The maximum score for a round is 30 points: 10 points for having tried
to transcribe a word containing the "featured" stenograph; 10 points
for having transcribed their word correctly; 10 points for correcting the
transcription of the player to his/her left.

Whenever a player corrects the transcription of the player to his/her left,
shouts: "Another 10 points FOR ME!" (while everyone else applauds).

Then, the player to his/her right adds 10 points to the third line in his/her
Game Sheet score area.

Then, it's on to the next stenograph.

At the end of the game each player passes his/her Game Sheet to the
player to his/her left who adds up the points.

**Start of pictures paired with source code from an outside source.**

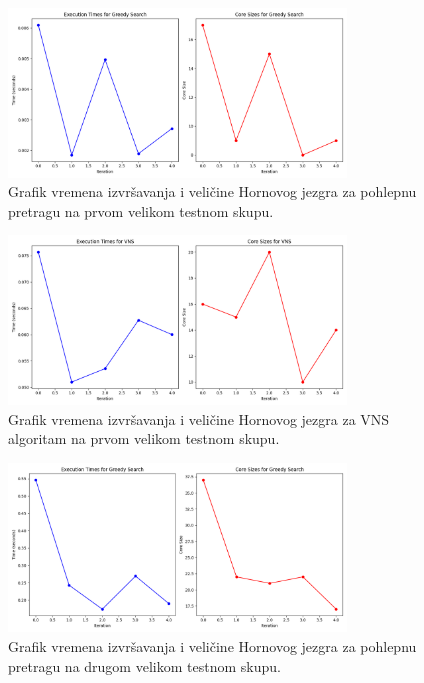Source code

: \documentclass[12pt,oneside]{memoir}
\begin{document}
\begin{figure}[H]
    \centering
    \includegraphics[width=0.8\textwidth]{test1_greedy_performance.png}
    \caption{Grafik vremena izvršavanja i veličine Hornovog jezgra za pohlepnu pretragu na prvom velikom testnom skupu.}
    \label{fig:test1_greedy_performance}
\end{figure}

\begin{figure}[H]
    \centering
    \includegraphics[width=0.8\textwidth]{test1_vns_performance.png}
    \caption{Grafik vremena izvršavanja i veličine Hornovog jezgra za VNS algoritam na prvom velikom testnom skupu.}
    \label{fig:test1_vns_performance}
\end{figure}

\begin{figure}[H]
    \centering
    \includegraphics[width=0.8\textwidth]{test2_greedy_performance.png}
    \caption{Grafik vremena izvršavanja i veličine Hornovog jezgra za pohlepnu pretragu na drugom velikom testnom skupu.}
    \label{fig:test2_greedy_performance}
\end{figure}
\end{document}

The highest scorer earns the title of "Professor"; the second highest
the title of "Teacher"; the third highest the title of "Student".

Section C Notes
In Section C where a stenograph can represent two (2) different kinds
of sound-combos ("joined" and "disjoined"), the player chooses only
one (1) word that illustrates either one - NOT both.
For example, the cursive capitalized S-stenograph "when joined"
represents the st-sound-combo as in the C:28.1 example-word,
"strong", but "when disjoined", it represents the sity-sound-
as in the 28.2 example-word, "university".

Note: the hyphen in the transcribed C:27.2 example-word, "well-
read", is circled because it is NOT a stenograph.

"Same" Letter, but 3 "Different" Sounds
The first o-letter of "tomorrow" is a u-sound; the second an a-sound;
the third an o-sound:
English is weird that way.

Remember to write what you "hear".

Using pencils allows you to reuse the Game Sheets.